(Work request):
Write out the line that contains "particularly useful when", then every following line to the end of the records below, with no other lines and no changes.

Records from a data source:
──────────────────────────────

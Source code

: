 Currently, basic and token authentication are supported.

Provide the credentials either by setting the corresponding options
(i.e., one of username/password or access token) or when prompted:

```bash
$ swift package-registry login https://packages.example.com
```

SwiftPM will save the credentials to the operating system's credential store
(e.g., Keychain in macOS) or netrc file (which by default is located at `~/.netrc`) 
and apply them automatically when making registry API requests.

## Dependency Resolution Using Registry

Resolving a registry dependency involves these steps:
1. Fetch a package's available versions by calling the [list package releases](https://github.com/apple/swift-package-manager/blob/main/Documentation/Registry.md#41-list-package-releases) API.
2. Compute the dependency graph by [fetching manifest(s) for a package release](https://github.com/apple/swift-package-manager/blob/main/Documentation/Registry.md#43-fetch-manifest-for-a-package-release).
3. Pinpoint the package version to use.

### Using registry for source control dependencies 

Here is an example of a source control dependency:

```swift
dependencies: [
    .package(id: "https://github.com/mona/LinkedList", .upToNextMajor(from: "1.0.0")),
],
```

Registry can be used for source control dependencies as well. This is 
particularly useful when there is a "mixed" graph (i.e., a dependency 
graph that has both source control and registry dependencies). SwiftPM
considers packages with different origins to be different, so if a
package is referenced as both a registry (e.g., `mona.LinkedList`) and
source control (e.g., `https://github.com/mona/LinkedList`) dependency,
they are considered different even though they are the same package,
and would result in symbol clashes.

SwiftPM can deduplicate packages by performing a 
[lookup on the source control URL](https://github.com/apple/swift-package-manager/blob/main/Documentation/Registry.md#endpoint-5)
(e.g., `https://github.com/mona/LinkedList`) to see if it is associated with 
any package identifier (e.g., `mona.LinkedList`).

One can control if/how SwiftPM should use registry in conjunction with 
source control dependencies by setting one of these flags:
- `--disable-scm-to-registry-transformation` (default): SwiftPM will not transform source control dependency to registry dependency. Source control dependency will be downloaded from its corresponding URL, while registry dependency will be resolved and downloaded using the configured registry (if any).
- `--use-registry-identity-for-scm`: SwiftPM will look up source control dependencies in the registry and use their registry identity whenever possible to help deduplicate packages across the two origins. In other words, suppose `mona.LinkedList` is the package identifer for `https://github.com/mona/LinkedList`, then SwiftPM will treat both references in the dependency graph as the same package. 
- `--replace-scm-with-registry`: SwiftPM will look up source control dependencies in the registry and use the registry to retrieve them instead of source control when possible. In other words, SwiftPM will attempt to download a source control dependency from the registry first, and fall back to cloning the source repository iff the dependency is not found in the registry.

──────────────────────────────

(Response to the exercise):
particularly useful when there is a "mixed" graph (i.e., a dependency 
graph that has both source control and registry dependencies). SwiftPM
considers packages with different origins to be different, so if a
package is referenced as both a registry (e.g., `mona.LinkedList`) and
source control (e.g., `https://github.com/mona/LinkedList`) dependency,
they are considered different even though they are the same package,
and would result in symbol clashes.

SwiftPM can deduplicate packages by performing a 
[lookup on the source control URL](https://github.com/apple/swift-package-manager/blob/main/Documentation/Registry.md#endpoint-5)
(e.g., `https://github.com/mona/LinkedList`) to see if it is associated with 
any package identifier (e.g., `mona.LinkedList`).

One can control if/how SwiftPM should use registry in conjunction with 
source control dependencies by setting one of these flags:
- `--disable-scm-to-registry-transformation` (default): SwiftPM will not transform source control dependency to registry dependency. Source control dependency will be downloaded from its corresponding URL, while registry dependency will be resolved and downloaded using the configured registry (if any).
- `--use-registry-identity-for-scm`: SwiftPM will look up source control dependencies in the registry and use their registry identity whenever possible to help deduplicate packages across the two origins. In other words, suppose `mona.LinkedList` is the package identifer for `https://github.com/mona/LinkedList`, then SwiftPM will treat both references in the dependency graph as the same package. 
- `--replace-scm-with-registry`: SwiftPM will look up source control dependencies in the registry and use the registry to retrieve them instead of source control when possible. In other words, SwiftPM will attempt to download a source control dependency from the registry first, and fall back to cloning the source repository iff the dependency is not found in the registry.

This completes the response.